In response to plaintiff's complaint, the Bank filed an answer, including affirmative defenses, and counterclaims asserting breach of contract (CC Count I), a statutory claim under 215 ILCS 5/155 (CC Count II) and in the event plaintiff succeeds in obtaining a declaration the policy was void ab initio, a claim for refund of premiums (CC Count III), and for restitution of premiums paid under an unjust enrichment theory (CC Count IV). Plaintiff moves to strike all but one of the affirmative defenses and to dismiss the counterclaims, arguing that plaintiff's declaratory judgment action bars the Bank from claiming breach of contract (CC Count I) and a vexatious and unreasonable refusal to pay under 215 ILCS 5/155(1) (CC Count II). Plaintiff argues CC Counts III and IV must be dismissed because a return of premiums is not allowed under Illinois law for a policy that is void ab initio and that, to the extent the Bank may be entitled to a refund on an unjust enrichment theory per Davis, that such a claim merely presents the mirror image of plaintiff's request for relief and is, therefore, duplicative.

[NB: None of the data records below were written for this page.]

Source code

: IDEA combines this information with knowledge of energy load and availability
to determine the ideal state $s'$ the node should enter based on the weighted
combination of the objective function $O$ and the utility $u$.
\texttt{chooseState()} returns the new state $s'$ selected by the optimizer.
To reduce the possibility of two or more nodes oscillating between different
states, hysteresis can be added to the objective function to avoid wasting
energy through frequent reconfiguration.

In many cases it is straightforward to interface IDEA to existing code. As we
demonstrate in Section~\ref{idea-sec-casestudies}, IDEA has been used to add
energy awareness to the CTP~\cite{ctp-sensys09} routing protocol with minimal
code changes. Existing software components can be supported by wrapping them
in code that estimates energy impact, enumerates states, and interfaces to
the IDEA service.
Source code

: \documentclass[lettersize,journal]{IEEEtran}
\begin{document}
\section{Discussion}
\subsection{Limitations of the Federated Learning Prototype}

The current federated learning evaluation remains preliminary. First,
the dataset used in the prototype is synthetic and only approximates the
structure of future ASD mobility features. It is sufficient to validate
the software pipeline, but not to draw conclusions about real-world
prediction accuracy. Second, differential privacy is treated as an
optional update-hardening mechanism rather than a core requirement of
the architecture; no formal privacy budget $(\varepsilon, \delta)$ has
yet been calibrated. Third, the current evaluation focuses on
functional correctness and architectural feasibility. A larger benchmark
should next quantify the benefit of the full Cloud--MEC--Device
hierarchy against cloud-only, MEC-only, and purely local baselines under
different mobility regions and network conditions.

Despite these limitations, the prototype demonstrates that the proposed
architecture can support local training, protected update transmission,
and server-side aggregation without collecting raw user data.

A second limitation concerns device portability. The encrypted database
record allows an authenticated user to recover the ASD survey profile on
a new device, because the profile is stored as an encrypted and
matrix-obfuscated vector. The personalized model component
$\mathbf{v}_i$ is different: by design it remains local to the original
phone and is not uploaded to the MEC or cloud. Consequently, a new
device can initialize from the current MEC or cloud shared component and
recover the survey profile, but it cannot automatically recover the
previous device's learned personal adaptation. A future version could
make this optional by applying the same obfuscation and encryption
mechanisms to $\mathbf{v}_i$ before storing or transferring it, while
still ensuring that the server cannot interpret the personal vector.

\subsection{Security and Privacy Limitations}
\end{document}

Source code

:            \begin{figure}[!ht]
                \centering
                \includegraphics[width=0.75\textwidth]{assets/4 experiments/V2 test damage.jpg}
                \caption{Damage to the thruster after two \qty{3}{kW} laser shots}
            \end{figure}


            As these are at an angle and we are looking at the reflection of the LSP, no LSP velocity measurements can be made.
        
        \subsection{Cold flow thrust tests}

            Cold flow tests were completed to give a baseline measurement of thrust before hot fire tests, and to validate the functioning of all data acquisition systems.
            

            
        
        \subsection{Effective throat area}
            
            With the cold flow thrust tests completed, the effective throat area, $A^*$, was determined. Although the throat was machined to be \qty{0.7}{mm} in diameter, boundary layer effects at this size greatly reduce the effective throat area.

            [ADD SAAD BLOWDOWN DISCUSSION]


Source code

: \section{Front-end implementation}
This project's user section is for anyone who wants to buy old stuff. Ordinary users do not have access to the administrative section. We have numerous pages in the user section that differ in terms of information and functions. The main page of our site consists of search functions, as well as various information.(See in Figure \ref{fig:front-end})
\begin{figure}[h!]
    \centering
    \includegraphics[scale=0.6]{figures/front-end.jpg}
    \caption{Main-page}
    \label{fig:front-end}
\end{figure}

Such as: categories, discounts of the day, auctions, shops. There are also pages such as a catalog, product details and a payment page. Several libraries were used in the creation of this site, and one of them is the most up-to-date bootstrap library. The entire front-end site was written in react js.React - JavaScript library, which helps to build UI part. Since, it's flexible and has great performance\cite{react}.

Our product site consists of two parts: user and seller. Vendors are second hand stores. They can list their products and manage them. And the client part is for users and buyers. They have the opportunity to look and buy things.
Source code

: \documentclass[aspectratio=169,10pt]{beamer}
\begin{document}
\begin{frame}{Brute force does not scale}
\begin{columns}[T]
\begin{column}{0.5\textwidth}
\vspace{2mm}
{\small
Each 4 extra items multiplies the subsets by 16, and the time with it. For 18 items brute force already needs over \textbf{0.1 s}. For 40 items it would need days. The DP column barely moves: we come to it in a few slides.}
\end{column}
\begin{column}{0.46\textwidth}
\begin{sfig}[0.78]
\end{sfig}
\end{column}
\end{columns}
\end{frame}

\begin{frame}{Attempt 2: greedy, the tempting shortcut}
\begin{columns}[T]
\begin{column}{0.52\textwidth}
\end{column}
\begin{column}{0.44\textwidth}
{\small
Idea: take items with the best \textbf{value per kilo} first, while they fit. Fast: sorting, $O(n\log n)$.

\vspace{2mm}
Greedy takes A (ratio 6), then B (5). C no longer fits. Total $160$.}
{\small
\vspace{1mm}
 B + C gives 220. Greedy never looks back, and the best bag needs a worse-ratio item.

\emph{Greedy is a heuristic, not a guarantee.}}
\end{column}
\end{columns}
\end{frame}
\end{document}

The Bank raises fifteen affirmative defenses. Plaintiff moves to strike all of the affirmative defenses except one, the fourteenth, which asserts plaintiff's claim to retain the premiums is barred by unjust enrichment. The Bank does not contest the motion to strike as to the first, tenth, twelfth, or fifteenth affirmative defenses and, therefore, they are stricken. Additionally, the Bank makes no argument in support of the ninth, eleventh, and thirteenth affirmative defenses. These three affirmative defenses relate to plaintiff's damages but, as plaintiff observes, it is not seeking damages against the Bank. These three affirmative defenses are also stricken. That leaves the second through eighth affirmative defenses in dispute.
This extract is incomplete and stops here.